Strong rise in the fiscal surplus
After reaching 2.6% of GDP in 2018, the fiscal surplus rose to 2.7% of GDP in the first 5 months of 2019. Increased spending as part of the economic development programme was partially offset by a decline in interest charges, which limited the total increase in spending to 5.3%, less than the nominal GDP growth rate.
At the same time, government revenues increased strongly, at an average annual rate of 13.7%, thanks to the increase in VAT revenue (+15.7%). The share of non-oil & gas revenues rose to 56.8%, 3pp more than in 2018. Oil & gas revenues only increased a moderate 6.9% due to cutbacks in oil production (in compliance with the OPEC+Russia agreement) and the decline in oil prices converted into roubles (-1.3% y/y in May). The government should continue to report a large fiscal surplus in 2019, albeit a smaller one than in 2018.

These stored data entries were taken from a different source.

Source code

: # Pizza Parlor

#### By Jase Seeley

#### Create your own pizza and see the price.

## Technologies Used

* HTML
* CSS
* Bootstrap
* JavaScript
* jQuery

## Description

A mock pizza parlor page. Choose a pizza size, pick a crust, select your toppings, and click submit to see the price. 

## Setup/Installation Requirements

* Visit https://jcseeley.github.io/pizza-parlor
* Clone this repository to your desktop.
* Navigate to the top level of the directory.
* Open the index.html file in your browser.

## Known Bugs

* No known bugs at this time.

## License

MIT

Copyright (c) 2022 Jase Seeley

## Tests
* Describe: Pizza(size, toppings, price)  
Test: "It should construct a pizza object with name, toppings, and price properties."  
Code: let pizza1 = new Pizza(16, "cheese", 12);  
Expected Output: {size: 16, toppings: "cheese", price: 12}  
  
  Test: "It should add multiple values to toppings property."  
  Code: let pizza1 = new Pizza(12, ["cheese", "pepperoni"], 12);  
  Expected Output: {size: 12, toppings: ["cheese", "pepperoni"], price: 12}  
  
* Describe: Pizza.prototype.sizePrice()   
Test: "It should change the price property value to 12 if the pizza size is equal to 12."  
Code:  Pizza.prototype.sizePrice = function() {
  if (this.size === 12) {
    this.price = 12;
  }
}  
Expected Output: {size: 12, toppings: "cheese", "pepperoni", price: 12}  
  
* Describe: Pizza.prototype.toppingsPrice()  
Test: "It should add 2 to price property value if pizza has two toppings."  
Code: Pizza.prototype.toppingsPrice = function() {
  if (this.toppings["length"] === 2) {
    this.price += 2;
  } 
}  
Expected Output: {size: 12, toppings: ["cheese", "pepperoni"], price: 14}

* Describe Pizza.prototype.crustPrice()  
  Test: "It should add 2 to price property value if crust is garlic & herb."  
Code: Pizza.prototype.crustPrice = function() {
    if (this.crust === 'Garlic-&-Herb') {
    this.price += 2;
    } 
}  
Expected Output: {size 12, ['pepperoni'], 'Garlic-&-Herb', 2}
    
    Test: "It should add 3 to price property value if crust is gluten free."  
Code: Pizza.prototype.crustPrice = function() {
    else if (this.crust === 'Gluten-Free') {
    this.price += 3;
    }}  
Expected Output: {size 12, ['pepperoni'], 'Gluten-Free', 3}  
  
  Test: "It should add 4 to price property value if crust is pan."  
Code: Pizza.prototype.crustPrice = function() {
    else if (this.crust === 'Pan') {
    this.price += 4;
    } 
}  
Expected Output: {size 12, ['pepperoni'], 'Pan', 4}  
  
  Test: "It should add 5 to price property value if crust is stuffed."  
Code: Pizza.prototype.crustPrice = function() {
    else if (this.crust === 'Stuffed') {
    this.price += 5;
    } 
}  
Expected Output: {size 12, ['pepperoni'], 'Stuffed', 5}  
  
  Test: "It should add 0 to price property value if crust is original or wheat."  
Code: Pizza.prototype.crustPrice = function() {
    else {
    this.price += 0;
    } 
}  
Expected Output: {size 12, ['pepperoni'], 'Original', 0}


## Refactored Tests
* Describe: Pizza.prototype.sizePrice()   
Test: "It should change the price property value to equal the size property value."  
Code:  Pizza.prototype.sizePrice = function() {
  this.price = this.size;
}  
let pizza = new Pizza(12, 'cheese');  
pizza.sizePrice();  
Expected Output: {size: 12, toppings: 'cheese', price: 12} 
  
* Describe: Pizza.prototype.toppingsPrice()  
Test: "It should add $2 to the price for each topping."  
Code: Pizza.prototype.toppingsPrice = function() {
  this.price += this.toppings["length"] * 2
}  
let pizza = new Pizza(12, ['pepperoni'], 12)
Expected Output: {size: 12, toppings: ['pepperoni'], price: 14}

Government debt declined by 1.2 percentage points to only 14.3% of GDP in 2018.
Moreover, thanks to the central bank’s foreign currency purchases on behalf of the Ministry of Finance ministry, the National Wealth Fund (NWF) should end the year at USD 124.6 bn (up from USD 58.7 bn at the end of May 2019). By the end of the year, USD 66 bn in foreign currencies purchased in 2018 will be transferred to the NWF.
Consolidation of external accounts
The Russian economy is still highly dependent on commodity price trends and is vulnerable to a tightening of US sanctions. Nonetheless, its resilience has been strengthened significantly since 2017. Foreign reserves have been partially rebuilt, the external debt has diminished sharply and the correlation between the rouble and oil prices is not as strong as it was two years ago.
At the end of May, foreign reserves amounted to USD 405 bn, just USD 20 bn less than before the imposition of international sanctions in April 2014. They account for nearly 13 months of imports of goods and services, and cover 5.6 times the external debt maturing in less than one year.
After reaching 6.9% of GDP in 2018, the current account surplus rose to 8.9% of GDP in Q1 2019. It has increased rapidly over the past five quarters due not only to the increase in oil & gas exports (+0.7 pp to 15.9% of GDP), but also to other exported products (+0.7pp to 10.9% of GDP).
Total external debt was reduced by USD 52 bn over the past 12 months due to bank deleveraging and corporate debt reduction. The government’s external debt increased but remains moderate, at 3.3% of GDP in Q1 2019.
The correlation between the rouble and oil prices has declined sharply, due notably to central bank purchases of foreign currency. In 2018, the rouble depreciated by 18% against the dollar, while oil prices rose 30.5%. The reduction in the correlation is also due in part to capital outflows between April and October 2018. In the first six months of 2019, the rouble appreciated by only 9% (despite portfolio investment inflows in Q1 and the central bank’s foreign currency purchases), while oil prices rose by more than 17%.